In normal use, a string that holds the .PSL page objects gets placed on the stack 
and sent to this routine. Strings representing the grouped page words are then 
isolated and sent to getwordsfromstring for further processing. Similar code 
should be useful to extract .PDF line strings. 


Tokens are extracted one at a time from the input string. If a stringtype, they get 
output, rejecting all other commnds. The donex flag lets you exit from a loop 
within a loop. Input data longer than 65K can be handled by going to a file read 
rather than a string input. 


REMOVE punctuation, linefeeds, and embedded codes. 
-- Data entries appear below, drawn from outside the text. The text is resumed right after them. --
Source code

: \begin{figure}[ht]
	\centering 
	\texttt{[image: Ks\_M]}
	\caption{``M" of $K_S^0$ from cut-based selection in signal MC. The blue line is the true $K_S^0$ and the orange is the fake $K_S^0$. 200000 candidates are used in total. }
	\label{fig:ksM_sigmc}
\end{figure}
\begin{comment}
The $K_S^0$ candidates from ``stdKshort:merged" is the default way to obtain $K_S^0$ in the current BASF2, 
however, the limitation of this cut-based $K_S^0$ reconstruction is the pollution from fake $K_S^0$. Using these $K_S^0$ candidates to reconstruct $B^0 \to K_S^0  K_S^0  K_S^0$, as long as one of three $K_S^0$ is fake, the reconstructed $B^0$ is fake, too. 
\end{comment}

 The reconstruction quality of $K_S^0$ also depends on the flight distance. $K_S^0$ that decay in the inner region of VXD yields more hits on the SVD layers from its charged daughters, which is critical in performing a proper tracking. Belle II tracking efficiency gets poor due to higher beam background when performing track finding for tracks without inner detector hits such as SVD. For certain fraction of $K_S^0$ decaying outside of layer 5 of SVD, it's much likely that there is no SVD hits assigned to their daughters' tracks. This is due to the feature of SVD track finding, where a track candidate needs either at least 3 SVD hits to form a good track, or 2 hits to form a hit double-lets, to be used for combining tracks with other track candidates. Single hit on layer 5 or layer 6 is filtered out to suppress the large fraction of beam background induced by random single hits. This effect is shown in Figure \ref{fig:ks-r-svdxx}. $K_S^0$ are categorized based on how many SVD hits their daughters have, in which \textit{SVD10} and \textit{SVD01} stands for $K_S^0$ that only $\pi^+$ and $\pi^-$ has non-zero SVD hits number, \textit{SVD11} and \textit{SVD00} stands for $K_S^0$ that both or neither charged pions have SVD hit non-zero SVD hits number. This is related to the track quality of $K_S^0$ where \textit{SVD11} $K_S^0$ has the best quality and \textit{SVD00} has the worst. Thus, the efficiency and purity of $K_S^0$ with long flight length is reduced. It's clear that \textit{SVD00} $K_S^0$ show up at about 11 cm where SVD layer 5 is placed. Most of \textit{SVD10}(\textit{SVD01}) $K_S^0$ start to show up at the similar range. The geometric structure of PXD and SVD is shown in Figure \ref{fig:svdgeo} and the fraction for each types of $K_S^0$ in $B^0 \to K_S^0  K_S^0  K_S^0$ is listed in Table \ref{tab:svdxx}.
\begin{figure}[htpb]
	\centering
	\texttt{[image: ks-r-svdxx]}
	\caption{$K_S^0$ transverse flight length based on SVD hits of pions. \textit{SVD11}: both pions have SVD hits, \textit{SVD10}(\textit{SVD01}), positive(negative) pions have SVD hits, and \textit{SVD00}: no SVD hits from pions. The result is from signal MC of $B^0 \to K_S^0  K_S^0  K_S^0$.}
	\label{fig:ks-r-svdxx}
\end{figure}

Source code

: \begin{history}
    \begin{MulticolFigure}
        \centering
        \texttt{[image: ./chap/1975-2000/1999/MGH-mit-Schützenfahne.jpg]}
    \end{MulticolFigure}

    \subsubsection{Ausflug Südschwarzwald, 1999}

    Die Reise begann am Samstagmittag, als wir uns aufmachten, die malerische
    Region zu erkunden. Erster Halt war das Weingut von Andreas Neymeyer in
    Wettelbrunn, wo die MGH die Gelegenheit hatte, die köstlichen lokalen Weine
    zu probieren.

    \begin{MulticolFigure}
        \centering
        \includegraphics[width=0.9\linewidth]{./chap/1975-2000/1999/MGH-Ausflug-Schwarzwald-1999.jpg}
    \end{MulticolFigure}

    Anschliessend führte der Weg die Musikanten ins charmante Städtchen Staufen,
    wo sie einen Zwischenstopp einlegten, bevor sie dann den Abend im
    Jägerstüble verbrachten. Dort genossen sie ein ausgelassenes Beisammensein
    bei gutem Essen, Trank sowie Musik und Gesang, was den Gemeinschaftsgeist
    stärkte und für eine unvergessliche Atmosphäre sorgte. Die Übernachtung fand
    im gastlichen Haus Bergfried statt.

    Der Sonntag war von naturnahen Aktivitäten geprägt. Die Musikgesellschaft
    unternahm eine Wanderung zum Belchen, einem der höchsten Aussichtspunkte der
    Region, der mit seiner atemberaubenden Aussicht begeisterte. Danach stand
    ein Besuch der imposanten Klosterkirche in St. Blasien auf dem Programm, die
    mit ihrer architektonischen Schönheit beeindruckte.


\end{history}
Two stages of processing will normally be needed to convert the word strings into 
individual words. In the first of these, linefeeds and carriage returns and tabs are 
converted to spaces. An ending space is also added. It may also be desirable to 
switch to all lower case characters... 


To REMOVE carriage returns, linefeeds, or tabs, convert 
any decimal 9, 10, or 13 string ASCII values to 32. Add 
an extra ending 32. 


To CHANGE upper to lower case, ADD 32 to any decimal 
string ASCII value in the range of 65 to 90. 


After spaces have been substituted for other formatting, the individual words can 
be extracted for further second stage processing. 


Perhaps like so...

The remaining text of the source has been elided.